(Stored records)
****
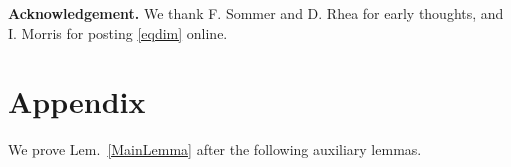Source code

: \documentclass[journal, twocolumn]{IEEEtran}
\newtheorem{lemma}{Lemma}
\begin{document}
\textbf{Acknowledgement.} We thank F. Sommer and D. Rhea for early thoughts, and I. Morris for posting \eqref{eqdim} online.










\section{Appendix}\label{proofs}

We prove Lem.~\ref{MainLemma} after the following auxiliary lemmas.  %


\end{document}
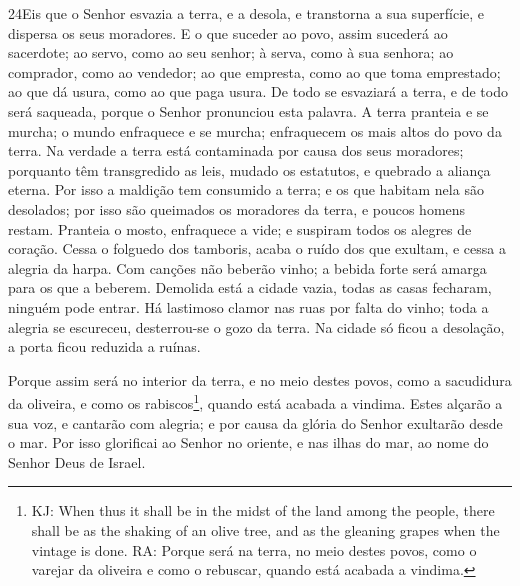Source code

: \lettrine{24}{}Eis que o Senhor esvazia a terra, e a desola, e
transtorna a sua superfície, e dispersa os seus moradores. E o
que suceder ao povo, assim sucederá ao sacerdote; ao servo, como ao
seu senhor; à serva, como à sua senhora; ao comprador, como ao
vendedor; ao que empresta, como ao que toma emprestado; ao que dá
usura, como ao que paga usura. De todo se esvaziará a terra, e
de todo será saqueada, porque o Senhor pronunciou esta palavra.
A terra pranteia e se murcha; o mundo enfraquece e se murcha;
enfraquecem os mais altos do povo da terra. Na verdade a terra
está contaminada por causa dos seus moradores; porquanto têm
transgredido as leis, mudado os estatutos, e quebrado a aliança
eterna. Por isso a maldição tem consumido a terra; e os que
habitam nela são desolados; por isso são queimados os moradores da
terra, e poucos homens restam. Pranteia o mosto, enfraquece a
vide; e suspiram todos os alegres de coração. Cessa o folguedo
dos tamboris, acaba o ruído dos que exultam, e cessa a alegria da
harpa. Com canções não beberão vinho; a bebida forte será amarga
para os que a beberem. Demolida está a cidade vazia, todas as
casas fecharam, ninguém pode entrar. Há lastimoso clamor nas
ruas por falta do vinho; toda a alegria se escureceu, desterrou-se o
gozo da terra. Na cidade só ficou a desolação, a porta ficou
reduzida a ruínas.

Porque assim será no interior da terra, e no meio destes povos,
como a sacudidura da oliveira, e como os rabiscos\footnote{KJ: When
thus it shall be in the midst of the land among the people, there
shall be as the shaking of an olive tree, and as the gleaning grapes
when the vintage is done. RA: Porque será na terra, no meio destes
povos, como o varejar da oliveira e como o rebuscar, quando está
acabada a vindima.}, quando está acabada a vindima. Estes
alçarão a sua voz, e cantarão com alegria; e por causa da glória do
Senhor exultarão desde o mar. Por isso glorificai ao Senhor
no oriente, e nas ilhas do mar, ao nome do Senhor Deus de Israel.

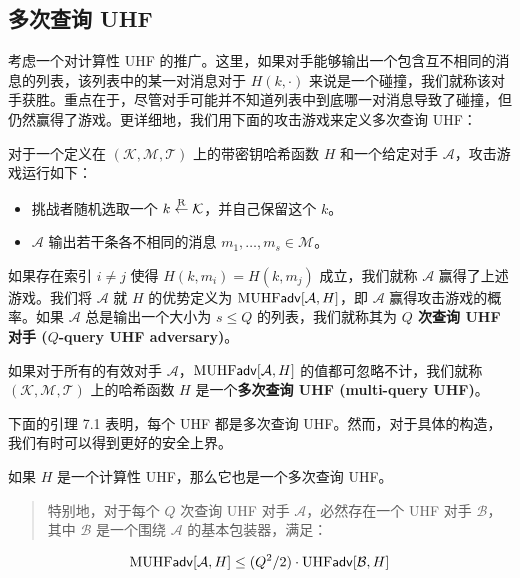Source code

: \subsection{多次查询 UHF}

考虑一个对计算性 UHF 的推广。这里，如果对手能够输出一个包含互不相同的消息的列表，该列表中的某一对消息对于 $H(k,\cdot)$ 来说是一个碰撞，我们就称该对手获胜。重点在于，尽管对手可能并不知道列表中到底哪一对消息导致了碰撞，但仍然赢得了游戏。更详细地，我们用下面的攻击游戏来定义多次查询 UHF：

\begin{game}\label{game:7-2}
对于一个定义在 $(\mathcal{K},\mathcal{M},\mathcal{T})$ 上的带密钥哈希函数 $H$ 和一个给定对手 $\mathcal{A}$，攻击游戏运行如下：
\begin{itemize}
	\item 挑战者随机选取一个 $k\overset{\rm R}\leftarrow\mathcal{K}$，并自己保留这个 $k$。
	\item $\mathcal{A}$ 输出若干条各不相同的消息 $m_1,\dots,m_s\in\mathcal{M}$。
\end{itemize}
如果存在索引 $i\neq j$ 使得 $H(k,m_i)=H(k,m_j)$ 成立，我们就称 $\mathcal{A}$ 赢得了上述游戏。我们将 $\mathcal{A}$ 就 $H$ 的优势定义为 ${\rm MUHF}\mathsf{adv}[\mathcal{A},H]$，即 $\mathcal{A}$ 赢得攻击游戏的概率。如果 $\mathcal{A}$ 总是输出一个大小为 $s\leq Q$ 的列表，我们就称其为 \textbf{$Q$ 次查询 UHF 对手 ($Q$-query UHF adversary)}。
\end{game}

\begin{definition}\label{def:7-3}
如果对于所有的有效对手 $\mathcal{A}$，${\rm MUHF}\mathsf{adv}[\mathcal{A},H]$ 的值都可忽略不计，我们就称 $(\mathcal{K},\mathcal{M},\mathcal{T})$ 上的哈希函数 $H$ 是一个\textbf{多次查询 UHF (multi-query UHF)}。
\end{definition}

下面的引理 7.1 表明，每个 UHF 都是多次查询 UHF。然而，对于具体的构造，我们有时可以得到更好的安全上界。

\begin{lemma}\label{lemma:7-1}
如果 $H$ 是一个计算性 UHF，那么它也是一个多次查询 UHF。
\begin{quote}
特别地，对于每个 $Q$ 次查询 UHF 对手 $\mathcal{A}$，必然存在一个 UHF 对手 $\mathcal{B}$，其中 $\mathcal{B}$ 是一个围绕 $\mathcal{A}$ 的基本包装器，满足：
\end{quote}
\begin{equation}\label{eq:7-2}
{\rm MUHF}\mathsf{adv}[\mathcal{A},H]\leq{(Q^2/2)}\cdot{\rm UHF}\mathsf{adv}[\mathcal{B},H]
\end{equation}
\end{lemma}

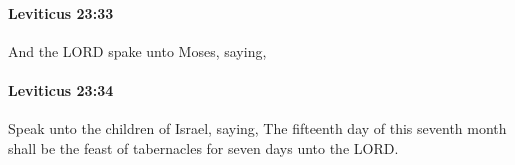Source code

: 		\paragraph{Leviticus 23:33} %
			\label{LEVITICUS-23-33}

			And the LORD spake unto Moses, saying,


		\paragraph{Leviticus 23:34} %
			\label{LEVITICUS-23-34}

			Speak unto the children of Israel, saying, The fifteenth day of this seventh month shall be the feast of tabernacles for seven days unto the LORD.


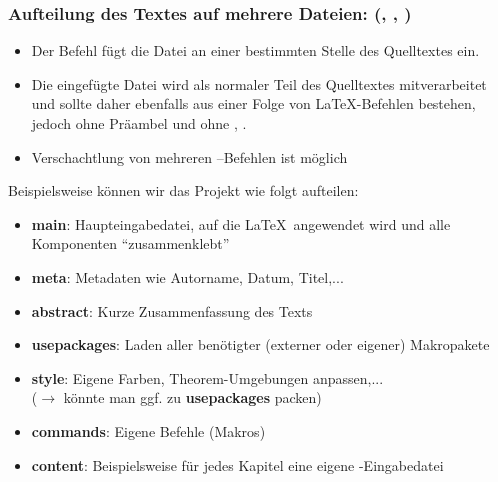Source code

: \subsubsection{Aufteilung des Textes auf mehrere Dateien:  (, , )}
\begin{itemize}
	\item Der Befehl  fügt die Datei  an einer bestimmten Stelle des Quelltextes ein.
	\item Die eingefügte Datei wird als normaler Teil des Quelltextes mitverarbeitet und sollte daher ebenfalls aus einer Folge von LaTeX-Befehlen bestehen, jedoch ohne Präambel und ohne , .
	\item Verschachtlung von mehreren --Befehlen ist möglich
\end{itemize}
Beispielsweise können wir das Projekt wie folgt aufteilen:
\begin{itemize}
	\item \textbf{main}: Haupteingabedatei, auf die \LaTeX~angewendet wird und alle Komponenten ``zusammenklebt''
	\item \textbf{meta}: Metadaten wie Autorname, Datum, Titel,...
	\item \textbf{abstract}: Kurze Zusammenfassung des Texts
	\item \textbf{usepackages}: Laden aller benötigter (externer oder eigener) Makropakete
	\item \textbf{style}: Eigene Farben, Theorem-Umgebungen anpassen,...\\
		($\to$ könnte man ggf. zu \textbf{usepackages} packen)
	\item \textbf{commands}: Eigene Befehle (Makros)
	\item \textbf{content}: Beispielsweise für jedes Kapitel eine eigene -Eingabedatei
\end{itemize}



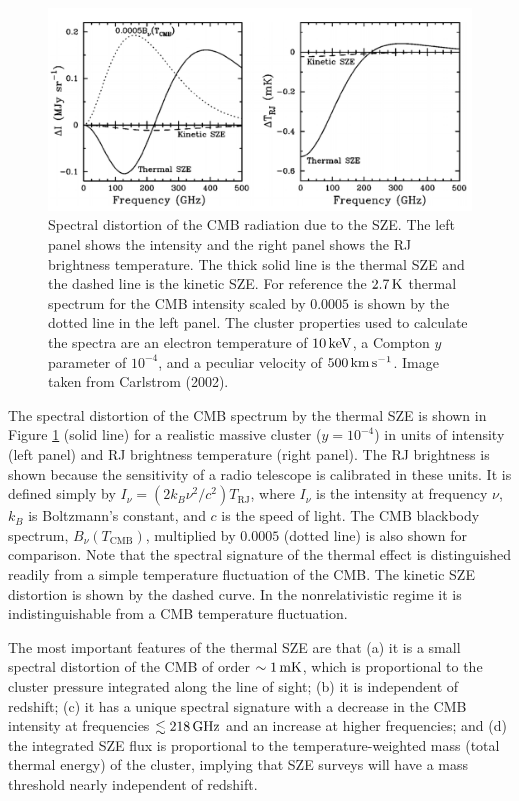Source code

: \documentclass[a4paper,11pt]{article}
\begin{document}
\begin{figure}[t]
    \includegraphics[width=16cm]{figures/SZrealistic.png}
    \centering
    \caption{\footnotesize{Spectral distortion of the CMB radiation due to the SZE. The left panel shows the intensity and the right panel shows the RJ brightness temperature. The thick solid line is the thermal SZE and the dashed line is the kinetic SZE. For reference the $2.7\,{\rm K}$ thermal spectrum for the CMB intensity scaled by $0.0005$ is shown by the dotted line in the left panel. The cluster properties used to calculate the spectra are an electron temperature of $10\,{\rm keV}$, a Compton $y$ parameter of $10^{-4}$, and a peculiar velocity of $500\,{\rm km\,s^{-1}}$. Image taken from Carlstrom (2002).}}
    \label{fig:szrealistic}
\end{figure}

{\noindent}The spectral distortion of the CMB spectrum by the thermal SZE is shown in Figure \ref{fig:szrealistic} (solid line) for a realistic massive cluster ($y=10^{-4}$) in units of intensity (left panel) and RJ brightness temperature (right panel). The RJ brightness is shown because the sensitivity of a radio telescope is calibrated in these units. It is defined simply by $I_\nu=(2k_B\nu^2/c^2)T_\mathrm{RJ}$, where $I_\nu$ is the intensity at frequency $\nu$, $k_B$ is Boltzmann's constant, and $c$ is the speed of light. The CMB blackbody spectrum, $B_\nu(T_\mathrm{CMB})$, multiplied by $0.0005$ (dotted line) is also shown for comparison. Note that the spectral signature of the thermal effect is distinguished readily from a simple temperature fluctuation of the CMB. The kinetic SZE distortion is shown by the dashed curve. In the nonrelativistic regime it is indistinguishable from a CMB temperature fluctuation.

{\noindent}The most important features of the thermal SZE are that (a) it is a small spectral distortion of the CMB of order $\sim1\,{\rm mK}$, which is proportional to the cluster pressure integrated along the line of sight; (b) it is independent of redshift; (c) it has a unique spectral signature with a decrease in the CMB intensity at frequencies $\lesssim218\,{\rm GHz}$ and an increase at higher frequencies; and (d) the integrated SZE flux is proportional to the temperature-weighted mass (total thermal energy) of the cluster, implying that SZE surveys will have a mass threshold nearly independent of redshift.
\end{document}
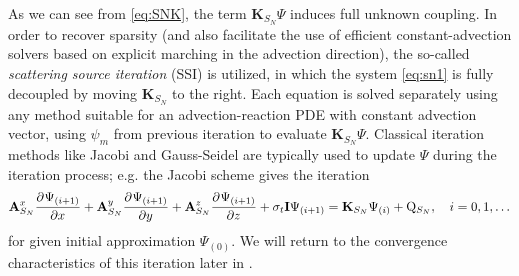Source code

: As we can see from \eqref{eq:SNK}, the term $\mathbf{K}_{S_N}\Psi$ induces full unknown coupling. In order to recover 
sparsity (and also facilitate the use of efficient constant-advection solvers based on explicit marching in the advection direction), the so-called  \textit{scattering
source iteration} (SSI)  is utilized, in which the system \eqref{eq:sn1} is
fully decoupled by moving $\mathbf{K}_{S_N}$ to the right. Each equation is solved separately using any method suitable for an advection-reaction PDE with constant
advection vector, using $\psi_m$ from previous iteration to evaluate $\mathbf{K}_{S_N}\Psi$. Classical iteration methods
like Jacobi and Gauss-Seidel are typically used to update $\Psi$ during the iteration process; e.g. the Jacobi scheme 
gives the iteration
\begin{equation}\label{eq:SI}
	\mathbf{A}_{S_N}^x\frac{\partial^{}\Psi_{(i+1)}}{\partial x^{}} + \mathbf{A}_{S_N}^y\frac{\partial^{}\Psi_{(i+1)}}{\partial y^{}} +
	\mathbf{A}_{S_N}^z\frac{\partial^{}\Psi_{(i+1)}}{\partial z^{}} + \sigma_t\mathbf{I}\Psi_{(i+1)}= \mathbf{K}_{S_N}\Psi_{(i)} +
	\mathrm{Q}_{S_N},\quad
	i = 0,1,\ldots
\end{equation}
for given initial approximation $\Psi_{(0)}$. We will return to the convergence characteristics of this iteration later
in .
****
• ASSIGNMENT
Determine which lines above include the word "LaTeX", and report those lines in full.

• COMPLETED EXERCISE
	\item Die eingefügte Datei wird als normaler Teil des Quelltextes mitverarbeitet und sollte daher ebenfalls aus einer Folge von LaTeX-Befehlen bestehen, jedoch ohne Präambel und ohne , .
	\item \textbf{main}: Haupteingabedatei, auf die \LaTeX~angewendet wird und alle Komponenten ``zusammenklebt''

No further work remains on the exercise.